Micron Technology (NASDAQ: MU) has emerged as a standout winner in this year’s artificial intelligence frenzy, with its stock price skyrocketing 182% year-to-date as of November 5, propelling its market capitalization to approximately $267 billion.
The memory chip giant’s meteoric rise is underpinned by explosive financial results for its fiscal year 2025, ended August 31. The company reported record revenue of $37 billion, a 49% year-over-year increase. More strikingly, its adjusted earnings per share (EPS) surged to $8.29, a staggering 538% jump compared to the previous year.
This robust performance is primarily fueled by massive investments in AI data centers from global tech behemoths. Micron’s DRAM chips and solid-state drives (SSDs), essential components for AI servers, are facing a supply-constrained market amidst soaring demand.

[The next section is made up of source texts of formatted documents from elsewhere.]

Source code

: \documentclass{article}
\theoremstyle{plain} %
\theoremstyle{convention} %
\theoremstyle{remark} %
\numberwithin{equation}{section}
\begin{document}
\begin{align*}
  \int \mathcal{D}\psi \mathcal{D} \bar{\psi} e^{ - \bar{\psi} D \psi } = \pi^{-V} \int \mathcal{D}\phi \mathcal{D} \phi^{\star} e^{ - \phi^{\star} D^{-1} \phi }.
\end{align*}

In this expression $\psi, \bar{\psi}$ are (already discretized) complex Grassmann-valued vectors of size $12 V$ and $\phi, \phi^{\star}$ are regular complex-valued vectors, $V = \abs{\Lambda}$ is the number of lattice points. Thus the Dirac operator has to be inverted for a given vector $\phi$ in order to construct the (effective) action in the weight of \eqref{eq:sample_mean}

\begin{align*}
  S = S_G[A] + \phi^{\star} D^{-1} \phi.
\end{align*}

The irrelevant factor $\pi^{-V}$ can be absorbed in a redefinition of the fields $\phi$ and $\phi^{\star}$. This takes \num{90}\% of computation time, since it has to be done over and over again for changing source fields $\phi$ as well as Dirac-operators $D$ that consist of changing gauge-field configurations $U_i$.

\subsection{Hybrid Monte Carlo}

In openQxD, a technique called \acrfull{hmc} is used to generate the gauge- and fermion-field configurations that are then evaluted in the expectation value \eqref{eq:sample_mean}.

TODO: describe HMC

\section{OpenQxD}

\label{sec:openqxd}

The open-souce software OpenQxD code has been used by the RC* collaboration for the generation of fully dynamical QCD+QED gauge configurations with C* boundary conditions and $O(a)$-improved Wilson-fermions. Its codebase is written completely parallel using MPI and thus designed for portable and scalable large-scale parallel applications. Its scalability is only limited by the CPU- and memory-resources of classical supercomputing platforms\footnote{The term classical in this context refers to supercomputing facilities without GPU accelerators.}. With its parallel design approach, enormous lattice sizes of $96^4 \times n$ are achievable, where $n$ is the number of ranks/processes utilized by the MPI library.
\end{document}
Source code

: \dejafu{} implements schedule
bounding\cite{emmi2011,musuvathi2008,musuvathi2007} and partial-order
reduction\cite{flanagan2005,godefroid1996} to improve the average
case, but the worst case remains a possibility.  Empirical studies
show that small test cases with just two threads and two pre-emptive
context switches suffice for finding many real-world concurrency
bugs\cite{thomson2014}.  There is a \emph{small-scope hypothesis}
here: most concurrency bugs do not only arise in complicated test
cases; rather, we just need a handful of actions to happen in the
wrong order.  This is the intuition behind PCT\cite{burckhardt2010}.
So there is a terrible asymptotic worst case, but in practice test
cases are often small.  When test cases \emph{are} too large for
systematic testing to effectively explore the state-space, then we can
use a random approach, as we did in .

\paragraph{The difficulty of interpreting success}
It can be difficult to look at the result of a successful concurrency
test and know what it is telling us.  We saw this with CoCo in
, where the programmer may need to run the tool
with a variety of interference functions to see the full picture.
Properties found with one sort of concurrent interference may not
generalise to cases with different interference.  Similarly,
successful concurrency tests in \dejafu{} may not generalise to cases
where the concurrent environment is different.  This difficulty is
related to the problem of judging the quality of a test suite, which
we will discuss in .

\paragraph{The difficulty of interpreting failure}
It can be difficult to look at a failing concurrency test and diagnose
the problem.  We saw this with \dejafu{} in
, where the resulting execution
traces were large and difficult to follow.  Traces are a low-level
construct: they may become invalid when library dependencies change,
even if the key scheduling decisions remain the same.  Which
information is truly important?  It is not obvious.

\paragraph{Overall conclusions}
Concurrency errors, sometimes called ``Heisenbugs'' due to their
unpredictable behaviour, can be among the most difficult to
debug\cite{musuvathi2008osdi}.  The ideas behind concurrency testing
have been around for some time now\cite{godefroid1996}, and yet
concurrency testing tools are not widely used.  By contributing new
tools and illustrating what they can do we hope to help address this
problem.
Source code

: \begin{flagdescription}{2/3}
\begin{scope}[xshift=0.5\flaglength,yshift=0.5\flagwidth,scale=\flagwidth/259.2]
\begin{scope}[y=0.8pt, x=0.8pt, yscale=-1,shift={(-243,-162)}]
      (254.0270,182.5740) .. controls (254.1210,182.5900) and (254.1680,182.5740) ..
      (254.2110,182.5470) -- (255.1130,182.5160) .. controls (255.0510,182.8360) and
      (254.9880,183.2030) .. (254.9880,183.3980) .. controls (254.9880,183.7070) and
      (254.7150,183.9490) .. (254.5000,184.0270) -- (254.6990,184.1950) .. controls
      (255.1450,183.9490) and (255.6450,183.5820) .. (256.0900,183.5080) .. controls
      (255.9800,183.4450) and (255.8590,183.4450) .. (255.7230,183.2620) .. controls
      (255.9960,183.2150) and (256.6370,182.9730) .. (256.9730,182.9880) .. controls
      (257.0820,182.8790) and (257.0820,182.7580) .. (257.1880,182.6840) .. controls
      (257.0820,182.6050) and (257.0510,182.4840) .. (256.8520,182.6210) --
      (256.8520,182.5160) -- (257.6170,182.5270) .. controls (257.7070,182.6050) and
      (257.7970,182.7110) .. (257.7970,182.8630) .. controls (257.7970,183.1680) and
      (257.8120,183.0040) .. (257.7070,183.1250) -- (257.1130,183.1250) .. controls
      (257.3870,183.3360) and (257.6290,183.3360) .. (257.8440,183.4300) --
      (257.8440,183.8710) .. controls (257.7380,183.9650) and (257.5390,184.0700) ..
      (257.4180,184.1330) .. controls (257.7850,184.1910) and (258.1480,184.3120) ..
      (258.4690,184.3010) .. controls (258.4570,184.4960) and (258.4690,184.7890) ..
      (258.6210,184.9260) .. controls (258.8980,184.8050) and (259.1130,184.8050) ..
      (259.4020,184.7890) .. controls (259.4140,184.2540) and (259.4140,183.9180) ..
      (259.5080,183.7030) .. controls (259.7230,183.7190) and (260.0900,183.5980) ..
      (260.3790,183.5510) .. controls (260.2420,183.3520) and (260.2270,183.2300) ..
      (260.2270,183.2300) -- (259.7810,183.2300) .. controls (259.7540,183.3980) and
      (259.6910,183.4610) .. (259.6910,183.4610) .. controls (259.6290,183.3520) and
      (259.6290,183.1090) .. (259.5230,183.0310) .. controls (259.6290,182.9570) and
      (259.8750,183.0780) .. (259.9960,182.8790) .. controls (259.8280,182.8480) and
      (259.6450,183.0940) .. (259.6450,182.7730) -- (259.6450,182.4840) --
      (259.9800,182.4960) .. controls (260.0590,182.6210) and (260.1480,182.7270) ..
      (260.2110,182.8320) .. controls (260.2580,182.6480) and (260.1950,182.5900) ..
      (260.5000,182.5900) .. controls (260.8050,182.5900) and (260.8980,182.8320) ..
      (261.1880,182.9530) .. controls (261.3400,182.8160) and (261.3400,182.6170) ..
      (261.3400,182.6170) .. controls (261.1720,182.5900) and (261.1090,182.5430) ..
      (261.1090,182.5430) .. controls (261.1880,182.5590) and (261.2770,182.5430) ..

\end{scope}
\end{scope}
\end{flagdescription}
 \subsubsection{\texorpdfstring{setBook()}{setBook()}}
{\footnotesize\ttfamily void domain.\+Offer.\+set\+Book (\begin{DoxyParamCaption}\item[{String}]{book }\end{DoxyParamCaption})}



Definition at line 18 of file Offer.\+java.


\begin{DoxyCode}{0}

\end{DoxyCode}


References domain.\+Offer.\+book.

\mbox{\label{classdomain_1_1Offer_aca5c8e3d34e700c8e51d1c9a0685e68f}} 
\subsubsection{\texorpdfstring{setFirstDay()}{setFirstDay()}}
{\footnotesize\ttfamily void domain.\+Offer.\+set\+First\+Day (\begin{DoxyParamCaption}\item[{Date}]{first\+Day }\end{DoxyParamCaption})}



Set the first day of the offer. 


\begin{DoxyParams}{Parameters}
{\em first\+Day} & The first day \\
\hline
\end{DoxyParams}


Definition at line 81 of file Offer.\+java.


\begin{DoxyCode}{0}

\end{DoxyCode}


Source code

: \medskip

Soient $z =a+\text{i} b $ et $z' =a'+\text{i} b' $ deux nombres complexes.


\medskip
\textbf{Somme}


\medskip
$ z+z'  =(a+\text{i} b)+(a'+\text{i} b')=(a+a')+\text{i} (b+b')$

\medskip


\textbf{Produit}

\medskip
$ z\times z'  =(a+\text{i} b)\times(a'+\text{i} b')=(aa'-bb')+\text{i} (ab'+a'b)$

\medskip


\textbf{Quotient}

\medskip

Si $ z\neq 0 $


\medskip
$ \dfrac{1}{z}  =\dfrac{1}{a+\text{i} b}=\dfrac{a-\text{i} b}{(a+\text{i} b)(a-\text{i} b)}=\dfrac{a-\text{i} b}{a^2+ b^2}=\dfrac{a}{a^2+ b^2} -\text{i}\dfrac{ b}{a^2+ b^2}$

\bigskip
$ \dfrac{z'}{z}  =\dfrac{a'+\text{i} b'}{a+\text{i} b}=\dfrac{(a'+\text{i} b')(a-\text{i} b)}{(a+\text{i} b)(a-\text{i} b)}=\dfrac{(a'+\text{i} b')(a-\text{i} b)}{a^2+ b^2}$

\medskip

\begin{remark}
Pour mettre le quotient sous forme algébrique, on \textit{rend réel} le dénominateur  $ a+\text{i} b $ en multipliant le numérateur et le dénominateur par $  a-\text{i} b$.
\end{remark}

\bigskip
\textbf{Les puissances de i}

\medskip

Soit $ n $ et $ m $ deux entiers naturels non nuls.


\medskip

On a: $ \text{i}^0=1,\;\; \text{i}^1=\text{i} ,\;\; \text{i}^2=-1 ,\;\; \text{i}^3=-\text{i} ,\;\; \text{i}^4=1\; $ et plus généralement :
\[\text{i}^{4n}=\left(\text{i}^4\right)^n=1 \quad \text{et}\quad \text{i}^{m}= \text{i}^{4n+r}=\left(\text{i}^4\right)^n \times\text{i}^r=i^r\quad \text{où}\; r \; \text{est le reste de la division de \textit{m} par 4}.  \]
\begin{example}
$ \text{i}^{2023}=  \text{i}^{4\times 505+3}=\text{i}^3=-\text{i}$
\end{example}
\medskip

AI-driven demand is accelerating, and DRAM supply across the industry remains tight, stated CEO Sanjay Mehrotra during a recent earnings call. He attributed the significantly improved profitability of the entire DRAM portfolio to this robust demand, the tight supply landscape, and the company’s disciplined execution.
The storage chip industry has long been characterized by its pronounced cyclicality. However, the current AI boom may be triggering a structural shift. With cloud service providers like Microsoft and Google continuing to ramp up capital expenditures for data center expansion, Micron is experiencing unprecedented, sustained demand.
Despite the tremendous growth, Micron’s valuation appears relatively modest. Based on projected earnings for fiscal 2026, the stock trades at a forward price-to-earnings (P/E) ratio of around 14. This stands in contrast to analyst forecasts for an average annual earnings growth rate of 65% in the coming years, suggesting a notable “growth premium” is not fully reflected in its valuation.
Industry observers note that while the stock is trading near historical highs, the AI data center build-out is still in its early innings, which could maintain a tight supply-demand balance for memory chips. Nevertheless, investors are advised to remain cautious of potential cyclical downturns, as the industry’s capacity expansions could eventually lead to price corrections—a perennial variable influencing the sector’s profitability.